Тут я вспомнила о том, что прибыла сюда не просто так. Раскрыла сумку, вынула подарок и протянула хозяину.
– Вот, – сказала я. – Поздравляю с днем рождения, Ираклий Андронович. Надеюсь, вам понравится.
– Откуда узнала? – удивился хозяин. И тут же сам ответил: – Виталик! Я же его просил!..
– Это не важно, – сказала я. – Вы посмотрите сначала, потом будете сердиться.
Ираклий Андронович принял небольшой серебряный медальон на длинной цепочке. Взглянул на меня, приподнял бровь. Я кивнула, отвечая на незаданный вопрос.
Именинник осторожно подцепил ногтем тоненькую щель между створками, поднял вверх крышку и застыл, разглядывая содержимое.
Прошла минута, потом другая.
– Нравится? – неуверенно спросила я.
Ираклий Андронович поднял голову и посмотрел на меня с тем же необъяснимым выражением глаз, которое я видела раньше.

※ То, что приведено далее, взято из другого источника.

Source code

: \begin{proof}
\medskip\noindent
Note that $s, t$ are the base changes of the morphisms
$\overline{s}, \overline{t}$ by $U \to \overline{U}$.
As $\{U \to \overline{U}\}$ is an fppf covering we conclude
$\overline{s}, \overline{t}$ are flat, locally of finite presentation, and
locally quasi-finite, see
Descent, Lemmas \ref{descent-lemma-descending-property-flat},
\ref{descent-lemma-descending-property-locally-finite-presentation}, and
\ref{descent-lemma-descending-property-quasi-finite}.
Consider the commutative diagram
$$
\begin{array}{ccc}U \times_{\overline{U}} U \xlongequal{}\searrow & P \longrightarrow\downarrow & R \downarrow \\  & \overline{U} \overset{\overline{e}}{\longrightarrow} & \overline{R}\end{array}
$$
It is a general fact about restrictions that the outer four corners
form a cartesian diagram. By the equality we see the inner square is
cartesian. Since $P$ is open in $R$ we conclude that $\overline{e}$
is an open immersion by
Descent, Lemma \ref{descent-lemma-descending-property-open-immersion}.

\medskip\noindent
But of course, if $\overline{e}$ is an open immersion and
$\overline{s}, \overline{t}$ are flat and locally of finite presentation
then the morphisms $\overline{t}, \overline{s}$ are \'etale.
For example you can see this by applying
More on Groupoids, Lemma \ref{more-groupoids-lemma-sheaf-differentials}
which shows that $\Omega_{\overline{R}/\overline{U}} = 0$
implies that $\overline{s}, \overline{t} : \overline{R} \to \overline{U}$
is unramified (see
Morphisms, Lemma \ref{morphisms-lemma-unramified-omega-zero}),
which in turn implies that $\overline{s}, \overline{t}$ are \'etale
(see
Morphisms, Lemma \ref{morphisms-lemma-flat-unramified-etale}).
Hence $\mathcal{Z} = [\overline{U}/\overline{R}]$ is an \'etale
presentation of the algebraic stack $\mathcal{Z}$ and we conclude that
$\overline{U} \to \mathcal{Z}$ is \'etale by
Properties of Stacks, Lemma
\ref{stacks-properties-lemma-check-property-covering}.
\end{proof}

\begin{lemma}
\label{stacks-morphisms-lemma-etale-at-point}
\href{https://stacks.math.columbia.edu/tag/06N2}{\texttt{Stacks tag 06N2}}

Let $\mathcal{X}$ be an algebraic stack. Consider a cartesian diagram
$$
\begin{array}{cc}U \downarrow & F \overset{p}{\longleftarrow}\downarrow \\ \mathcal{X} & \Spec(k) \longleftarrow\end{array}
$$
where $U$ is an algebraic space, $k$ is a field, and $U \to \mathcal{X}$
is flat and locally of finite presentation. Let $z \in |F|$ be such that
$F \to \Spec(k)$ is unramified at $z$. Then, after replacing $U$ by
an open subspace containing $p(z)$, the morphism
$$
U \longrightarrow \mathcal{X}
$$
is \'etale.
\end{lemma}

– Это оригинал, не копия! – поторопилась уточнить я. – Маму писал один итальянский художник, кажется, в восьмидесятом году. По-моему, очень славная миниатюра. Маме портрет нравился.
Ираклий Андронович сделал бесшумное глотательное движение и тихо сказал:
– Мне тоже нравится. Спасибо, Маша.
– Рада, что угодила.
Ираклий Андронович закрыл медальон, чуть помедлил и повесил его на шею. Оттянул ворот свитера, спрятал медальон под рубашку, на мгновение придержал его ладонью у сердца. Он немного растерянно покосился на меня. Но я отвела глаза в сторону и сделала вид, что не заметила этого сентиментального движения.
Ираклий Андронович стукнул тростью по носкам замшевых домашних туфель и вдруг весело сказал:
– Давно у меня не было такого праздника! Идем, Маша, я хочу тебе кое-что показать!
Церемонно согнул руку в локте, я положила ладонь на сгиб. И мы медленно пошли через уже знакомую мне анфиладу комнат.
* * *
У закрытой двери в «зал искусств», как я его мысленно окрестила, мы остановились.
Ираклий Андронович торжественно попросил:
– Закрой глаза.
Я не стала спрашивать зачем. Улыбнулась и выполнила невинный хозяйский каприз. Ираклий Андронович отворил дверь, взял меня за руку, и мы осторожно двинулись вперед: слепой и поводырь. Я машинально принялась отсчитывать шаги: один, два, три, четыре, пять…
И когда досчитала до двадцати пяти, хозяин скомандовал:
– Стоп!
Я замерла на месте.
– Можно открыть глаза?
– Открывай, – разрешил проводник.
Я медленно подняла веки. Судорожно вздохнула и прикусила губу, чтобы не ахнуть.
Прямо передо мной на центральной стене висела только одна картина. Но какая!
– Не может этого быть, – сказала я твердо.
– Может!
– Господи боже!
Я сделала еще два шага вперед, закинула голову, рассматривая последнее приобретение коллекционера.
Колеблющееся пламя факелов вырвало из темноты фигуры бравых офицеров, патрулирующих старый город. Знаменитый «Ночной дозор» Рембрандта. Растиражированное название благодаря бестселлеру одного современного писателя. В картине нет элементов модного сейчас жанра «фэнтези»: ни вампиров, ни магов, ни оборотней. Только рота бесстрашных солдат, шагнувших к нам из семнадцатого столетия.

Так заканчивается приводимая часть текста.